João Luiz Carneiro (FTU e PUC-SP) Maria Elise Rivas (FTU e PUC-SP)

Introdução Foram horas gastas pensando em como começar este artigo. Qual a melhor forma de abordagem da tradição oral? Talvez pela discussão do processo hermenêutico, utilizando Gadamer (GADAMER, 1997) e sua descrição da hermenêutica como um processo ativo e criativo. Buscando recuperar a figura do intérprete e sua atuação, que não deixa de considerar as particularidades da história de cada individuo no processo de interpretação. Este mesmo processo que por sua vez, é influenciado pelo compartilhamento histórico social das experiências similares da sua sociedade. Também pensamos em Weber (WEBER, 2007) como uma ótima referência para abordarmos a diferenciação das esferas de valores, a racionalização da ação e o desencantamento das concepções do mundo tradicional, mas

logo nos lembramos de como foi criticado por ser sua teoria de difícil comprovação.

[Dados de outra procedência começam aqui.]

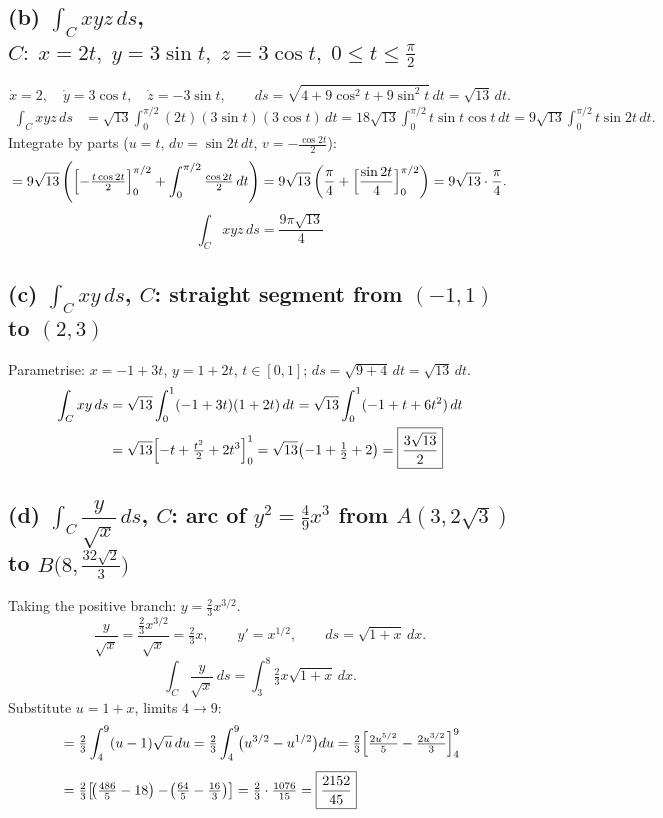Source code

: \documentclass[12pt]{article}
\begin{document}
\subsection*{(b) $\displaystyle\int_C xyz\,ds$,\quad
  $C:\;x=2t,\;y=3\sin t,\;z=3\cos t,\;0\le t\le\tfrac{\pi}{2}$}

\[
  \dot{x}=2,\quad\dot{y}=3\cos t,\quad\dot{z}=-3\sin t,\qquad
  ds=\sqrt{4+9\cos^2 t+9\sin^2 t}\,dt=\sqrt{13}\,dt.
\]
\begin{align*}
  \int_C xyz\,ds
  &=\sqrt{13}\int_0^{\pi/2}(2t)(3\sin t)(3\cos t)\,dt
   =18\sqrt{13}\int_0^{\pi/2}t\sin t\cos t\,dt
   =9\sqrt{13}\int_0^{\pi/2}t\sin 2t\,dt.
\end{align*}
Integrate by parts ($u=t$, $dv=\sin 2t\,dt$, $v=-\tfrac{\cos 2t}{2}$):
\[
  =9\sqrt{13}\left(\Bigl[-\tfrac{t\cos 2t}{2}\Bigr]_0^{\pi/2}
    +\int_0^{\pi/2}\tfrac{\cos 2t}{2}\,dt\right)
  =9\sqrt{13}\left(\frac{\pi}{4}+\Bigl[\frac{\sin 2t}{4}\Bigr]_0^{\pi/2}\right)
  =9\sqrt{13}\cdot\frac{\pi}{4}.
\]
\[
  \boxed{\int_C xyz\,ds=\frac{9\pi\sqrt{13}}{4}}
\]

\subsection*{(c) $\displaystyle\int_C xy\,ds$,\quad
  $C$: straight segment from $(-1,1)$ to $(2,3)$}

Parametrise: $x=-1+3t$, $y=1+2t$, $t\in[0,1]$; \quad $ds=\sqrt{9+4}\,dt=\sqrt{13}\,dt$.
\begin{align*}
  \int_C xy\,ds
  &=\sqrt{13}\int_0^1(-1+3t)(1+2t)\,dt
   =\sqrt{13}\int_0^1(-1+t+6t^2)\,dt\\
  &=\sqrt{13}\Bigl[-t+\tfrac{t^2}{2}+2t^3\Bigr]_0^1
   =\sqrt{13}\!\left(-1+\tfrac{1}{2}+2\right)
   =\boxed{\dfrac{3\sqrt{13}}{2}}
\end{align*}

\subsection*{(d) $\displaystyle\int_C\dfrac{y}{\sqrt{x}}\,ds$,\quad
  $C$: arc of $y^2=\tfrac{4}{9}x^3$ from $A(3,2\sqrt{3})$ to $B\!\bigl(8,\tfrac{32\sqrt{2}}{3}\bigr)$}

Taking the positive branch: $y=\tfrac{2}{3}x^{3/2}$.
\[
  \frac{y}{\sqrt{x}}=\frac{\tfrac{2}{3}x^{3/2}}{\sqrt{x}}=\tfrac{2}{3}x,\qquad
  y'=x^{1/2},\qquad
  ds=\sqrt{1+x}\,dx.
\]
\[
  \int_C\frac{y}{\sqrt{x}}\,ds=\int_3^8\tfrac{2}{3}x\sqrt{1+x}\,dx.
\]
Substitute $u=1+x$, limits $4\to9$:
\begin{align*}
  &=\tfrac{2}{3}\int_4^9(u-1)\sqrt{u}\,du
   =\tfrac{2}{3}\int_4^9\!\bigl(u^{3/2}-u^{1/2}\bigr)du
   =\tfrac{2}{3}\Bigl[\tfrac{2u^{5/2}}{5}-\tfrac{2u^{3/2}}{3}\Bigr]_4^9\\[4pt]
  &=\tfrac{2}{3}\!\left[\!\left(\tfrac{486}{5}-18\right)-\!\left(\tfrac{64}{5}-\tfrac{16}{3}\right)\right]
   =\tfrac{2}{3}\cdot\tfrac{1076}{15}
   =\boxed{\dfrac{2152}{45}}
\end{align*}
\end{document}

Como falar em Teologia das religiões afrobrasileiras, de tradição oral, sem referendar a vivência concreta de muitos praticantes? A tradição oral se realiza na vivência, no ato vivo da construção por meio da experiência. Foi então que pensamos em Rivas Neto (RIVAS NETO, 2010a) como uma referência ícone que faz a prática, realiza a experiência, mas também cria um espaço de encontro em prática vivenciada e um meio discursivo para melhor compreensão da mesma, a Faculdade de Teologia Umbandista. Um espaço público que viabiliza uma visão crítica deste processo e, mais, atrai ao centro da “cultura” acadêmica, uma cultura preconceituada de periférica.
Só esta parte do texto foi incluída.